Try it ▸ Pull out every line below holding the word "making".
Top of Given records
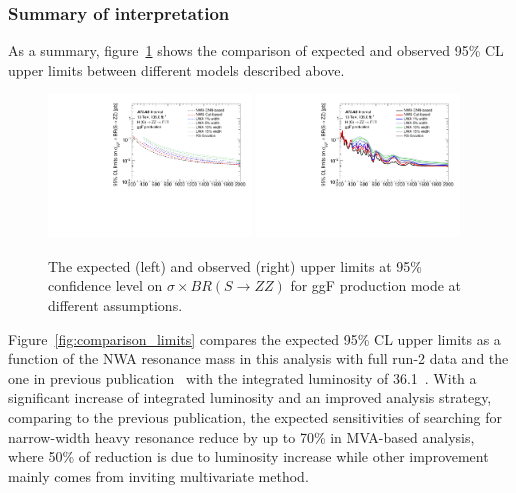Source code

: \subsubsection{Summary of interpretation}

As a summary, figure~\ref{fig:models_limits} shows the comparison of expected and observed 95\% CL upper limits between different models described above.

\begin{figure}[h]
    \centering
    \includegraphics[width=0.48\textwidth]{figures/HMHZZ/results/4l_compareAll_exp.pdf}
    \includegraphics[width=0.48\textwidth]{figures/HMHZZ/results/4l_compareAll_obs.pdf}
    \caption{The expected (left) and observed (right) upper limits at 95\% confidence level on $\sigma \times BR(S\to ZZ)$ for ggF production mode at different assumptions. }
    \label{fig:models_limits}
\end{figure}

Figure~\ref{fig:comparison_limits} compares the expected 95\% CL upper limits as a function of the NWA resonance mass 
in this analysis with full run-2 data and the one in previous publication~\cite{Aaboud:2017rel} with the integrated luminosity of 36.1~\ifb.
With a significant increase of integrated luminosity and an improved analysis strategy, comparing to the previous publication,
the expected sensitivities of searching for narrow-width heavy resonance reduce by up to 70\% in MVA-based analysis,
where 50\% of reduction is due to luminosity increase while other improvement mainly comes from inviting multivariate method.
Bottom of Given records
Top of Given records
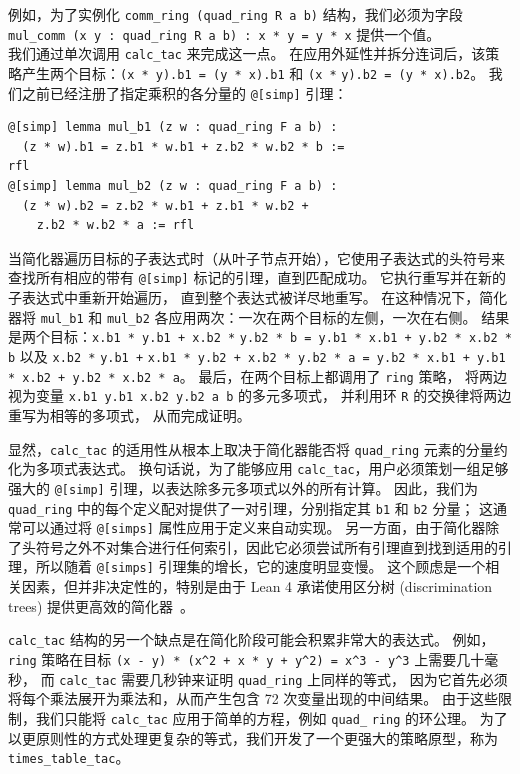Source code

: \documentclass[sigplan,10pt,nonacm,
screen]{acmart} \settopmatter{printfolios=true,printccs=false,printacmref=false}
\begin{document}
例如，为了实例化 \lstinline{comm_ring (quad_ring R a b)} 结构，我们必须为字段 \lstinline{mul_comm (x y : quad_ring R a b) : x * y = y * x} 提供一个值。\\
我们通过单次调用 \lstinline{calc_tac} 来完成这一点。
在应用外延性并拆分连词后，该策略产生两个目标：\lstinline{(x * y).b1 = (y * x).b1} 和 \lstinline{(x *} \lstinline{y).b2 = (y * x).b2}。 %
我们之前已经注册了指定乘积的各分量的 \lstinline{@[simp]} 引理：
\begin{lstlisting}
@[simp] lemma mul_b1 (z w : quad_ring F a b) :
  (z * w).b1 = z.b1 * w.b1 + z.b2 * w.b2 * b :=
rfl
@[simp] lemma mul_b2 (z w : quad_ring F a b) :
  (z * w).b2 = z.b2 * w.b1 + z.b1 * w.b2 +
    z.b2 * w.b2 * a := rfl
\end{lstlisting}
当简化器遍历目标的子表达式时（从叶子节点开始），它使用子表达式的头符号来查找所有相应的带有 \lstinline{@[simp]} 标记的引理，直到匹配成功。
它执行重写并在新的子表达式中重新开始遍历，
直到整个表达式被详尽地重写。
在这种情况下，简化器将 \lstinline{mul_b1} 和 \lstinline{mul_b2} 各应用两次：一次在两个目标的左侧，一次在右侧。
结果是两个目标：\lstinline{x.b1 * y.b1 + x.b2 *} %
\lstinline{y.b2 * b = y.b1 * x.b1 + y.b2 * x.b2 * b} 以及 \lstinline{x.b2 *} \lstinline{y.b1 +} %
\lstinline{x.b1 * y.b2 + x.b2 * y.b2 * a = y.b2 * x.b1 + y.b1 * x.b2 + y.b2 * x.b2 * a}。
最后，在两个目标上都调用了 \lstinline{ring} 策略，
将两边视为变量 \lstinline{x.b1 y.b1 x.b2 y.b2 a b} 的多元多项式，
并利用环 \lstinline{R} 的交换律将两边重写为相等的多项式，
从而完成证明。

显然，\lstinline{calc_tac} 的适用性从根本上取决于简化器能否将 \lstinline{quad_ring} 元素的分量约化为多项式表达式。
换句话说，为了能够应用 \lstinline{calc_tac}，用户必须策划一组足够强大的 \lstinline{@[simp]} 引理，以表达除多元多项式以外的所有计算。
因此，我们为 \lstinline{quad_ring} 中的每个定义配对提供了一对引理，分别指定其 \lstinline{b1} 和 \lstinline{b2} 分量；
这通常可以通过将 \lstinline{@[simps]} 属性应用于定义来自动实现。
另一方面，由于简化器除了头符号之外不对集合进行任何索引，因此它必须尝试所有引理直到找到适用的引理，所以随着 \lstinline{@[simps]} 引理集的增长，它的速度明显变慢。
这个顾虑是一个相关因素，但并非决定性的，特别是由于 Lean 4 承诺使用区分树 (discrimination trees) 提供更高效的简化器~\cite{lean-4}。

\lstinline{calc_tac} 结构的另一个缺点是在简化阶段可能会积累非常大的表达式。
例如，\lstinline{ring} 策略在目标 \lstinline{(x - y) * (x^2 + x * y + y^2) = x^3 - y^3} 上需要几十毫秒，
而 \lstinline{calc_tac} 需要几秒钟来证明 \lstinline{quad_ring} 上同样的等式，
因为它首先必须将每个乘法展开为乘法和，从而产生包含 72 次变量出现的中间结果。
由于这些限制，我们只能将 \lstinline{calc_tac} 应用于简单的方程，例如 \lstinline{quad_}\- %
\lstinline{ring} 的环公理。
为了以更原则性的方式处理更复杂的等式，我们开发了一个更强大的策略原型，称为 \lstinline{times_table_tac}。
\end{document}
Bottom of Given records
Top of Given records
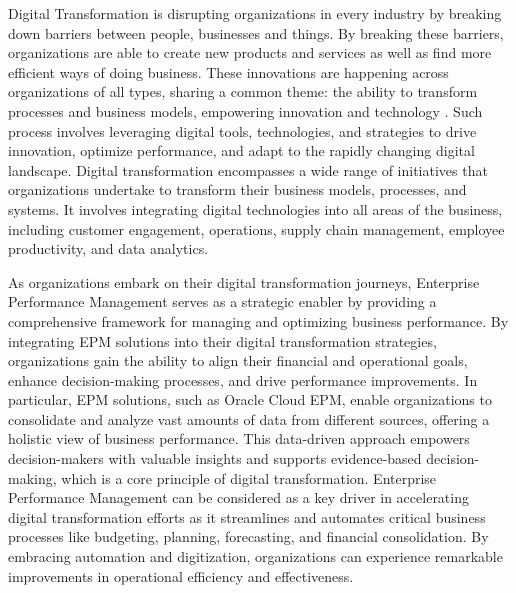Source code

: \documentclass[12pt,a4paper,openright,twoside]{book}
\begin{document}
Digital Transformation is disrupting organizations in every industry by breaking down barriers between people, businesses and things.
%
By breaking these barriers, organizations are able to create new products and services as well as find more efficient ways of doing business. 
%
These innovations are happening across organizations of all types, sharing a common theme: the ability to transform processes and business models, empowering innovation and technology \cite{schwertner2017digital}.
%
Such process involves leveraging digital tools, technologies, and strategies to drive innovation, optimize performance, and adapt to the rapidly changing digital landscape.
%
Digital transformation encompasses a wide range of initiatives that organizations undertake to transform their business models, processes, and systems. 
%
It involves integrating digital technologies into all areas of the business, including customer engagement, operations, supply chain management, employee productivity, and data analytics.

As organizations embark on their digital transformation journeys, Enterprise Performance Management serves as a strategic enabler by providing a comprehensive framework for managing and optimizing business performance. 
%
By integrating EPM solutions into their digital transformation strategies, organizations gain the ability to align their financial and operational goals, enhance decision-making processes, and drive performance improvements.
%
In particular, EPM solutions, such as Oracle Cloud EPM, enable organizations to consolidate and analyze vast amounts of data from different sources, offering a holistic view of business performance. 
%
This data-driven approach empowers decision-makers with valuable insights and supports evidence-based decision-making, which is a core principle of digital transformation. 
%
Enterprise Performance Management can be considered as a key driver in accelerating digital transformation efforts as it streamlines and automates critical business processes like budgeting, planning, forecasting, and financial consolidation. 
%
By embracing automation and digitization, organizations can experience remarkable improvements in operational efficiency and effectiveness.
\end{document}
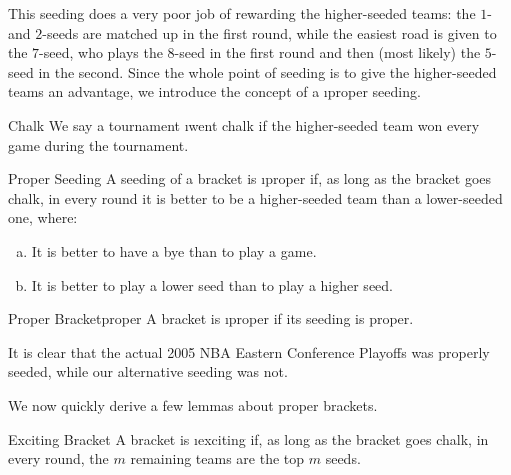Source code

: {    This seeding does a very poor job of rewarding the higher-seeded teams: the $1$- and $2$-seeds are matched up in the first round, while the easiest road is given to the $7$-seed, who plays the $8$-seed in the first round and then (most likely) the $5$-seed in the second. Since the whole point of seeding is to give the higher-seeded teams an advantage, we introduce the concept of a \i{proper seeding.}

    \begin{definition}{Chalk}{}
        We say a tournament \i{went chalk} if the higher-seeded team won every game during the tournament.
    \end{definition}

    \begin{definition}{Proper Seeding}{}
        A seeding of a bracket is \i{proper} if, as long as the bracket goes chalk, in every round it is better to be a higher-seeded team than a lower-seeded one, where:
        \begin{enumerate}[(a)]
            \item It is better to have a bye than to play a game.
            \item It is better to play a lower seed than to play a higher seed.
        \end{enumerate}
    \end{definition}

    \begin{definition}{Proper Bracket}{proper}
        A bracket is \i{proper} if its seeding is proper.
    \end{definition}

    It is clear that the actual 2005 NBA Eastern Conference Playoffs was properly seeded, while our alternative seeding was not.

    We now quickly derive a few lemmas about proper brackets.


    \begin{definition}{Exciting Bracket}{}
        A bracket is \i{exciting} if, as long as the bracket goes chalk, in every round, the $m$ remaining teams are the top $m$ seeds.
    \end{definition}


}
Bottom of Given records
Expected answer ▸
By integrating EPM solutions into their digital transformation strategies, organizations gain the ability to align their financial and operational goals, enhance decision-making processes, and drive performance improvements.
This data-driven approach empowers decision-makers with valuable insights and supports evidence-based decision-making, which is a core principle of digital transformation. 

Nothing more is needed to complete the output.